Did any of you used to watch the TV special that had every young person dreaming of “FAME?”  They interviewed and auditioned candidates from the east coast to the west.  All of this to find the number one candidate that would possess what they called, “The Triple Threat”!  And what did they win? A million dollar recording contract, a place to live and amenities galore.  In other words, a career!
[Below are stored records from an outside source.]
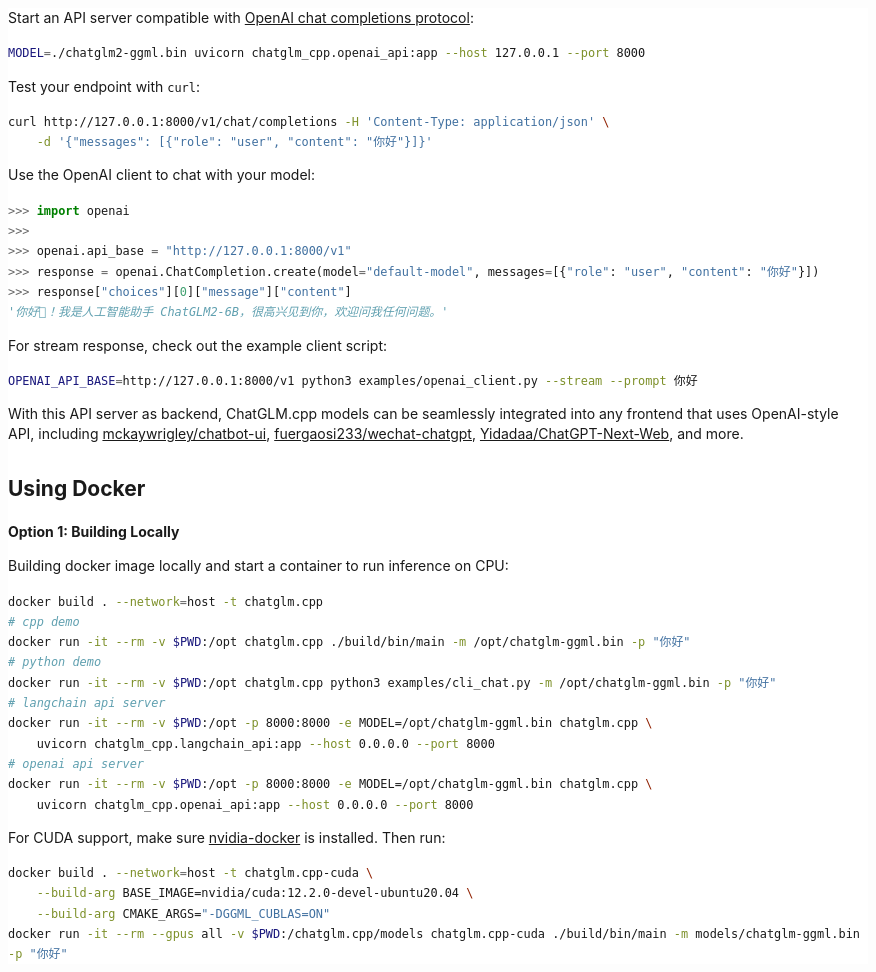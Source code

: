 Start an API server compatible with [OpenAI chat completions protocol](https://platform.openai.com/docs/api-reference/chat):
```sh
MODEL=./chatglm2-ggml.bin uvicorn chatglm_cpp.openai_api:app --host 127.0.0.1 --port 8000
```

Test your endpoint with `curl`:
```sh
curl http://127.0.0.1:8000/v1/chat/completions -H 'Content-Type: application/json' \
    -d '{"messages": [{"role": "user", "content": "你好"}]}'
```

Use the OpenAI client to chat with your model:
```python
>>> import openai
>>> 
>>> openai.api_base = "http://127.0.0.1:8000/v1"
>>> response = openai.ChatCompletion.create(model="default-model", messages=[{"role": "user", "content": "你好"}])
>>> response["choices"][0]["message"]["content"]
'你好👋！我是人工智能助手 ChatGLM2-6B，很高兴见到你，欢迎问我任何问题。'
```

For stream response, check out the example client script:
```sh
OPENAI_API_BASE=http://127.0.0.1:8000/v1 python3 examples/openai_client.py --stream --prompt 你好
```

With this API server as backend, ChatGLM.cpp models can be seamlessly integrated into any frontend that uses OpenAI-style API, including [mckaywrigley/chatbot-ui](https://github.com/mckaywrigley/chatbot-ui), [fuergaosi233/wechat-chatgpt](https://github.com/fuergaosi233/wechat-chatgpt), [Yidadaa/ChatGPT-Next-Web](https://github.com/Yidadaa/ChatGPT-Next-Web), and more.

## Using Docker

**Option 1: Building Locally**

Building docker image locally and start a container to run inference on CPU:
```sh
docker build . --network=host -t chatglm.cpp
# cpp demo
docker run -it --rm -v $PWD:/opt chatglm.cpp ./build/bin/main -m /opt/chatglm-ggml.bin -p "你好"
# python demo
docker run -it --rm -v $PWD:/opt chatglm.cpp python3 examples/cli_chat.py -m /opt/chatglm-ggml.bin -p "你好"
# langchain api server
docker run -it --rm -v $PWD:/opt -p 8000:8000 -e MODEL=/opt/chatglm-ggml.bin chatglm.cpp \
    uvicorn chatglm_cpp.langchain_api:app --host 0.0.0.0 --port 8000
# openai api server
docker run -it --rm -v $PWD:/opt -p 8000:8000 -e MODEL=/opt/chatglm-ggml.bin chatglm.cpp \
    uvicorn chatglm_cpp.openai_api:app --host 0.0.0.0 --port 8000
```

For CUDA support, make sure [nvidia-docker](https://github.com/NVIDIA/nvidia-docker) is installed. Then run:
```sh
docker build . --network=host -t chatglm.cpp-cuda \
    --build-arg BASE_IMAGE=nvidia/cuda:12.2.0-devel-ubuntu20.04 \
    --build-arg CMAKE_ARGS="-DGGML_CUBLAS=ON"
docker run -it --rm --gpus all -v $PWD:/chatglm.cpp/models chatglm.cpp-cuda ./build/bin/main -m models/chatglm-ggml.bin -p "你好"
```
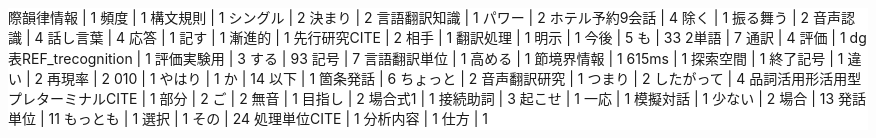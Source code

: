 際韻律情報 | 1
頻度 | 1
構文規則 | 1
シングル | 2
決まり | 2
言語翻訳知識 | 1
パワー | 2
ホテル予約9会話 | 4
除く | 1
振る舞う | 2
音声認識 | 4
話し言葉 | 4
応答 | 1
記す | 1
漸進的 | 1
先行研究CITE | 2
相手 | 1
翻訳処理 | 1
明示 | 1
今後 | 5
も | 33
2単語 | 7
通訳 | 4
評価 | 1
dg表REF_trecognition | 1
評価実験用 | 3
する | 93
記号 | 7
言語翻訳単位 | 1
高める | 1
節境界情報 | 1
615ms | 1
探索空間 | 1
終了記号 | 1
違い | 2
再現率 | 2
010 | 1
やはり | 1
か | 14
以下 | 1
箇条発話 | 6
ちょっと | 2
音声翻訳研究 | 1
つまり | 2
したがって | 4
品詞活用形活用型プレターミナルCITE | 1
部分 | 2
ご | 2
無音 | 1
目指し | 2
場合式1 | 1
接続助詞 | 3
起こせ | 1
一応 | 1
模擬対話 | 1
少ない | 2
場合 | 13
発話単位 | 11
もっとも | 1
選択 | 1
その | 24
処理単位CITE | 1
分析内容 | 1
仕方 | 1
Think about it this way.  If I’m interviewing you for a position, I want to find out what makes you different, special and what makes you stand out! Now let’s look into these three skills in more detail so that you know how to catch the attention of the interviewer.

1) The Dance!

Dancers learn the basic steps that are used over and over again.  They know the value of learning the basics of dance.  The movements need to be sharp and exact.  Dancers will often use a mirror in order to see themselves as others see them.  A few basics you should have when you are interviewing include an updated resume, a clear career goal and objective, knowledge of your target market and knowledge of your strengths and how to illustrate them with specific examples.  Using a mirror is not a bad idea when preparing for an important interview.  Do you have a strong control of the basics?

2) The Song!

Make it your own! How many times do you hear someone sing a song and you can tell that it has no real meaning to the person singing it?  The song lacks power and charisma!  Everyone has his/her own personal journey that is unlike anyone else.  Do you know how to sing your own song/praises?  I can’t tell you how many people think that they don’t possess any qualities that are different from other career candidates.  It’s the one thing that interviewers are looking for in a candidate.  Don’t sing someone else’s song. Trust me, it will not ring true to those that hear it.

3) The Stage Presence!

A good impression consists of good posture, eye contact and an overall feeling of confidence – knowing what you are about. Body language that says “Poor is me, I’m not sure I know what I want in life. Can you give me a chance?” will not make the cut on stage or in an interview.  So many applicants think the best way to prepare is to wait until they are on stage and then wing it.  The Stage presence should be confidant, a dose of polite gratitude.  Haven’t you met individuals who are invited to a party and, as they walk in the door, it seems that their commanding presence changes the group dynamic?  They know who they are and have mastered the art of “poise and positioning.”  This to me is one of the hardest skills to master.  So much of this is learning from your experiences and learning how to be comfortable with yourself.